She talks enthusiastically of her passion with life and a love of the earth itself and nature. She recalls time spent in her youth as a member of Clonmel Rowing Club, rowing from The Island in Irishtown to Knocklofty and the things you saw, heard and smelt, “things that showed the beauty of life.”

With all this in mind, she says “the least I could do as a human was to give something back”.

She decided she was well placed to start giving something back by early adulthood. Adi took redundancy from her job with Aer Lingus to work full time with CND, the Campaign for Nuclear Disarmament, as well as joining the environmental group Friends of the Earth. She devised a Peace Education programme and delivered it in over 50 schools throughout the country, speaking passionately about the danger of turning Ireland into a nuclear wasteland if a nuclear power plant was built here, as well as the importance of retaining Ireland's neutrality.

She was also one of the key organisers of the protests against American President Ronald Reagan's visit to his ancestral home of Ballyporeen – which occurred at the height of the Cold War, in 1984 - when she and other protestors chanted the old Black American song “we shall overcome”, which she believes is still relevant today.

Ironically, the presidency of a country was to again feature prominently in her life 13 years later when she was unanimously selected to stand as the People's Alliance candidate for the Irish Presidency under the leadership of the Labour Party, in 1997.

In 1986 the Chernobyl accident happened and, along with a group of doctors, she set up an emergency hotline to help families who were worried about their children and pregnant women concerned for the safety of their unborn children. She may not have realised it at the time but she had taken the first step on the road to becoming forever linked with Chernobyl.

Filled with compassion and zeal she founded the Chernobyl Children's Project International in 1991, deciding to take direct action, because “kind words never fed a hungry baby”. This philosophy, she says, translates into life-saving surgery for a child or giving them a proper home.

A prolific writer, Adi is the author of the bestseller The Children of Chernobyl, published in 1996, and Chernobyl Heart – 20 Years On, published in February 2006.

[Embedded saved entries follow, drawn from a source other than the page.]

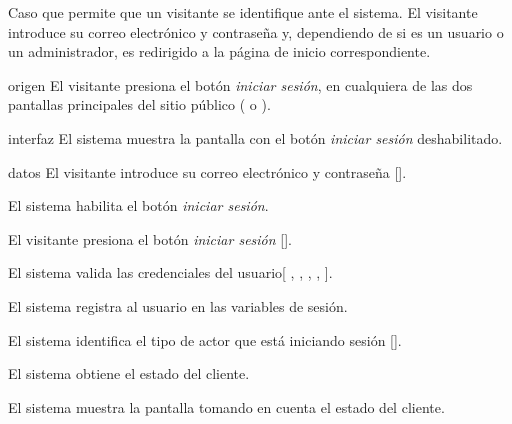 %
%

{
  Caso que permite que un visitante se identifique ante el sistema. El
  visitante introduce su correo electrónico y contraseña y, dependiendo de
  si es un usuario o un administrador, es redirigido a la página de
  inicio correspondiente.

  \begin{trayectoriaPrincipal}

    \item[origen] El visitante presiona el botón \textit{iniciar sesión}, en
      cualquiera de las dos pantallas principales del sitio público
      ( o ).

    \item[interfaz] El sistema muestra la pantalla
       con el botón \textit{iniciar sesión}
      deshabilitado.

    \item[datos] El visitante introduce su correo electrónico y contraseña
      [].

    \item El sistema habilita el botón \textit{iniciar sesión}.

    \item El visitante presiona el botón \textit{iniciar sesión}
      [].

    \item El sistema valida las credenciales del usuario[
      ,
      ,
      ,
      ,
      ].

    \item El sistema registra al usuario en las variables de sesión.

    \item El sistema identifica el tipo de actor que está iniciando
      sesión [].

    \item El sistema obtiene el estado del cliente.

    \item El sistema muestra la pantalla
       tomando en cuenta el estado
      del cliente.


\end{trayectoriaPrincipal}}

To mark the 18th anniversary of the tragedy in April 2004 she was invited to speak at the UN General Assembly at their headquarters in New York, using the opportunity to screen the Oscar award-winning documentary Chernobyl Heart, one of the many critically-acclaimed documentaries that she has produced.

In July 2003 she was the keynote speaker at the launch at the United Nations Headquarters in Geneva of the International Chernobyl Research and Information Network Implementation, a body that supports the ongoing international, national and civil society efforts towards the sustainable development of the affected territories.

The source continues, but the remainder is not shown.